# Sage Water Filter Holder - For sale?



## RobertM93 (Feb 14, 2019)

Hi Guys (and Girls!),

New to this forum and fairly new to coffee.

Just picked up a Barista Express, really impressed with it but noticed the water filter holder was different & had no filter.

Bought some filters, but noticed they're for a new Filter Holder.

Does anyone have a spare I can have/buy if possible?

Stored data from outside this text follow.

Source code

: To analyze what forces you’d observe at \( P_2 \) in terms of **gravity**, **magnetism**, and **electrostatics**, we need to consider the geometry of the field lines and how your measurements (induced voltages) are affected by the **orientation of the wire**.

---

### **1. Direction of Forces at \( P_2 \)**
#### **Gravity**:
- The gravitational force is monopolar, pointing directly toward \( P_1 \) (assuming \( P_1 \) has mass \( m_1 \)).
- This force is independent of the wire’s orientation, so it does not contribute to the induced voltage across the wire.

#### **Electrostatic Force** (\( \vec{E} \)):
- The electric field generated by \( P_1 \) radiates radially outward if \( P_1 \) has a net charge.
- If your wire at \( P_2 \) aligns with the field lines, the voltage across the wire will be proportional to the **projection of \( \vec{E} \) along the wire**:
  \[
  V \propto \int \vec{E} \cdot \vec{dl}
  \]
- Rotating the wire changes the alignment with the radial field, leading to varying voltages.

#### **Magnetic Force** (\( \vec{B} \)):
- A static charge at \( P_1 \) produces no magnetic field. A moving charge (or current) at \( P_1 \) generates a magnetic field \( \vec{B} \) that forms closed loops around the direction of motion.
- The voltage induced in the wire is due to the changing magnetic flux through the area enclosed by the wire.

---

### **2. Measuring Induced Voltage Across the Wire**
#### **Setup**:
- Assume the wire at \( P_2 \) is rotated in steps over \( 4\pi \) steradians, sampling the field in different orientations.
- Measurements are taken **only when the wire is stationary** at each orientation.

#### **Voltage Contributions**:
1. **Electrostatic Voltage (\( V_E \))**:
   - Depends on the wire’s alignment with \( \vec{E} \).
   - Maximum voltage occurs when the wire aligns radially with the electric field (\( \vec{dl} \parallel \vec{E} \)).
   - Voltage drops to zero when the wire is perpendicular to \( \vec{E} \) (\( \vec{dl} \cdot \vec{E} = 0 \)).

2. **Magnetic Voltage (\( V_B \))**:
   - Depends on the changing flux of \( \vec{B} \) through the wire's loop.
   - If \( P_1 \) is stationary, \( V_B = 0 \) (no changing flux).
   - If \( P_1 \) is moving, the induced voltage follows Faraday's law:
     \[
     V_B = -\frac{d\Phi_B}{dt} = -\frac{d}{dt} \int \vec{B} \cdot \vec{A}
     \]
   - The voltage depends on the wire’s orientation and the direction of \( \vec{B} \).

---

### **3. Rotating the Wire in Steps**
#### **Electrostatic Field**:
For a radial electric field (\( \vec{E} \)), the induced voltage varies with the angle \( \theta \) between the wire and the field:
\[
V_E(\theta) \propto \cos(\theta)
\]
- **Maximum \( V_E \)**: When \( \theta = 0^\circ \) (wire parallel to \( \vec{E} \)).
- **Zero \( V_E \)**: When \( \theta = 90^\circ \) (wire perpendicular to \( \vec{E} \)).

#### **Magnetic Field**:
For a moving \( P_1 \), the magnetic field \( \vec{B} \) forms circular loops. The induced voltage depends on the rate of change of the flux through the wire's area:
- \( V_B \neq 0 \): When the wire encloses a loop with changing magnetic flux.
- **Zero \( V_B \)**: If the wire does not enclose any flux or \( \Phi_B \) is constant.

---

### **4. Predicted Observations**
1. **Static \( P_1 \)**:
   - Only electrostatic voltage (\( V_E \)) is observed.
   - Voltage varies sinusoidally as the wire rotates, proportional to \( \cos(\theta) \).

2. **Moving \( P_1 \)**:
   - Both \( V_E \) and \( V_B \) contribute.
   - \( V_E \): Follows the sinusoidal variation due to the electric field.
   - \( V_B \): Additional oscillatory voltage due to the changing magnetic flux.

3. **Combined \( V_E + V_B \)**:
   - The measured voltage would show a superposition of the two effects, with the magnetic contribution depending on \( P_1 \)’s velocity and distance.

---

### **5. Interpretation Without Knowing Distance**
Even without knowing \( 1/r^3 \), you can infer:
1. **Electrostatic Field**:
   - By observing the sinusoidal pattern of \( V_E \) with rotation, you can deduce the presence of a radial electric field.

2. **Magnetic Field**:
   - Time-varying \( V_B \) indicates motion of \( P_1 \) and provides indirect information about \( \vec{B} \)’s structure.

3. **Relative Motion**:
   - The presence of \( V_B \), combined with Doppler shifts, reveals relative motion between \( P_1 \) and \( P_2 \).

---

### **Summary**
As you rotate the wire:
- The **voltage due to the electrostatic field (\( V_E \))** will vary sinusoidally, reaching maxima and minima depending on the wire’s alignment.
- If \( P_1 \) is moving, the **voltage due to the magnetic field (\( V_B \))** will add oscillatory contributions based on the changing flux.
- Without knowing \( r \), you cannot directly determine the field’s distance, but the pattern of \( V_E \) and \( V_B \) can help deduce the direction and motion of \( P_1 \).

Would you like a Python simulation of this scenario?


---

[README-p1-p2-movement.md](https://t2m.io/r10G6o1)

If not, links out to where you can get would be useful - thanks!


----------



## M_H_S (Jun 6, 2018)

RobertM93 said:


> Hi Guys (and Girls!),
> 
> New to this forum and fairly new to coffee.
> 
> ...


Link or pic of the one you are after


----------



## kennyboy993 (Jan 23, 2017)

If it's the same as the dual boiler u can have mine - not used them


----------



## RobertM93 (Feb 14, 2019)

M_H_S said:


> Link or pic of the one you are after


Looking for one of these - https://www.breville.com/content/dam/breville/us/catalog/products/images/sp0/sp0014505/pdp.jpg

They're sold out everyhwere!


----------



## RobertM93 (Feb 14, 2019)

kennyboy993 said:


> If it's the same as the dual boiler u can have mine - not used them


Hey, is it this one? https://www.breville.com/content/dam/breville/us/catalog/products/images/sp0/sp0014505/pdp.jpg

That'd be perfect if so!


----------



## kennyboy993 (Jan 23, 2017)

I left it in the box - I'll have a look at the weekend ;-)


----------



## kennyboy993 (Jan 23, 2017)

RobertM93 said:


> Hey, is it this one? https://www.breville.com/content/dam/breville/us/catalog/products/images/sp0/sp0014505/pdp.jpg
> 
> That'd be perfect if so!


So sorry Robert - coincidentally I've decided to sell my DB now so I guess I should keep the filter holder in with the box.

Hope u can source one


----------